Drop pandas, use polars

The repo is polars-first and pandas isn't earning its place here. Going through every pandas use in _topic_data_quality.py: the DataFrame work — dropna, value_counts, nunique, astype(str), groupby(col)[other].apply(" ".join), sort_values, building frames from row-dicts — is all trivially polars-equivalent. Several are cleaner in polars (the groupby-then-join is just df.group_by(topic).agg(pl.col(text).str.concat(" "))).

The ML libraries you feed into — sentence_transformers.encode(), sklearn.cosine_similarity(), umap.UMAP().fit_transform() — all take lists or numpy arrays, not DataFrames. The seam is df.get_column(text_col).to_list() for the encoder and series.to_numpy() (zero-copy when dtypes align) for the ML calls. Pandas adds a roundtrip without earning anything.

Please convert the module to polars and drop pandas from the data_quality extra. Numpy stays — the ML libs need it.

Use LazyNamespace for the sub-namespaces from the start

There are already ~12 public methods on TopicDataQuality and the design clearly splits along three axes: compute (embeddings, UMAP, similarity), inspect (duplicates, outliers, confused samples, adequacy), and report (health score, recommendations, summary). That's the textbook case for the namespace-facade pattern we use on ADMDatamart (dm.plot, dm.aggregates, dm.generate, dm.bin_aggregator).

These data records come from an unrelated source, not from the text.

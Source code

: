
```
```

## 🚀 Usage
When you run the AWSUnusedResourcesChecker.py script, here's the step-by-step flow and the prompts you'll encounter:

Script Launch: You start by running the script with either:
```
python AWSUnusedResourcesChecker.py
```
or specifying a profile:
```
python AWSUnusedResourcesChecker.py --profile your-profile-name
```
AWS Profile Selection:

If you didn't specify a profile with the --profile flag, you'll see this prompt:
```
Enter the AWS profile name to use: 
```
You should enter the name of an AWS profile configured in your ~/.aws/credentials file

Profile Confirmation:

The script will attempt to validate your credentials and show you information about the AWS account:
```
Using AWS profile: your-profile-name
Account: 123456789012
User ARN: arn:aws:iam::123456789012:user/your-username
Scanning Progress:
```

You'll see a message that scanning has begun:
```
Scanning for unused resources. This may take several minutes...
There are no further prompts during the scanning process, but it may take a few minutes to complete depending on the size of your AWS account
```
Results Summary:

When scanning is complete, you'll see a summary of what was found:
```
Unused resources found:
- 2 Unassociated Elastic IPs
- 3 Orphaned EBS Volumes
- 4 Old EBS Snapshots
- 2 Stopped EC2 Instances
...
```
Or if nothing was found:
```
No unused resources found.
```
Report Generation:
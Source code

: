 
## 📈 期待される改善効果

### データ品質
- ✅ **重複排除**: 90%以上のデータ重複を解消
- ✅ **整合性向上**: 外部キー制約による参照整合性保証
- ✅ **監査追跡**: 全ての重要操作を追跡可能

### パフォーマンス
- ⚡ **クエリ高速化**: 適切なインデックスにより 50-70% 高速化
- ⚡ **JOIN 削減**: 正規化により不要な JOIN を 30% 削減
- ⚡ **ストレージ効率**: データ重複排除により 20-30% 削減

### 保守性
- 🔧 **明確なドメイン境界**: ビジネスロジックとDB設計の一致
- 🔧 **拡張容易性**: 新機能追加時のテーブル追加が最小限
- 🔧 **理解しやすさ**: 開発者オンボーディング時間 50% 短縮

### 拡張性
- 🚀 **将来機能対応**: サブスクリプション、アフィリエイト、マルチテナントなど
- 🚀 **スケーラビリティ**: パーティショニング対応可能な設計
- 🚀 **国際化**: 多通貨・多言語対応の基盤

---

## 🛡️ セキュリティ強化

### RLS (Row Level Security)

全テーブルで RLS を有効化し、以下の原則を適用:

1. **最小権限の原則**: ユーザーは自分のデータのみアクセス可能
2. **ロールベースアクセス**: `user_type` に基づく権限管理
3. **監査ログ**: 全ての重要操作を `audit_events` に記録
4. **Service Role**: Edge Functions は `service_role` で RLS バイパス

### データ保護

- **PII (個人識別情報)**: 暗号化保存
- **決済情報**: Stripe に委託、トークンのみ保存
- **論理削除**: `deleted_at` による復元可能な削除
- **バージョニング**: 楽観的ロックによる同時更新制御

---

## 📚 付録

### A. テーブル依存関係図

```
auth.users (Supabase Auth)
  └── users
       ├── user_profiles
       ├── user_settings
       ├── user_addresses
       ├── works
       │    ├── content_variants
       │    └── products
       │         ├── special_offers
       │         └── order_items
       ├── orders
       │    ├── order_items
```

Set this up now, not after it grows past 20 methods:

class TopicDataQuality:
    def __init__(self, df: pl.DataFrame, ...):
        ...
        self.compute = Compute(self)   # embeddings, UMAP, similarity
        self.plot = Plot(self)         # the Plotly figures (see below)
        self.health = Health(self)     # outliers, duplicates, scoring, recommendations

Each sub-namespace inherits from pdstools.utils.namespaces.LazyNamespace, declares its dependencies (e.g. ["plotly"] for Plot, ["umap-learn"] for Compute) and dependency_group = "data_quality". That gives you free MissingDependenciesException handling — users without the extra installed get a clear install message on dq.plot, not a raw ImportError from inside compute_umap. Replaces the current ad-hoc lazy imports.

Pure __init__, no caller mutation

__post_init__ mutates the caller's frame in place:

self.df = self.df[[self.text_col, self.topic_col]].dropna().reset_index(drop=True)
self.df[self.text_col] = self.df[self.text_col].astype(str)

Then compute_umap() writes x / y columns onto the same frame. The caller hands you a DataFrame and gets it back with extra columns silently appended. AGENTS.md has a pure-__init__ rule for exactly this reason — the constructor takes already-clean data, and normalisation lives in a from_<source> classmethod:

@classmethod
def from_dataframe(cls, df: pl.DataFrame, text_col: str, topic_col: str, ...) -> TopicDataQuality:
    clean = df.select(text_col, topic_col).drop_nulls().with_columns(pl.col(text_col).cast(pl.Utf8))
    return cls(df=clean, text_col=text_col, topic_col=topic_col, ...)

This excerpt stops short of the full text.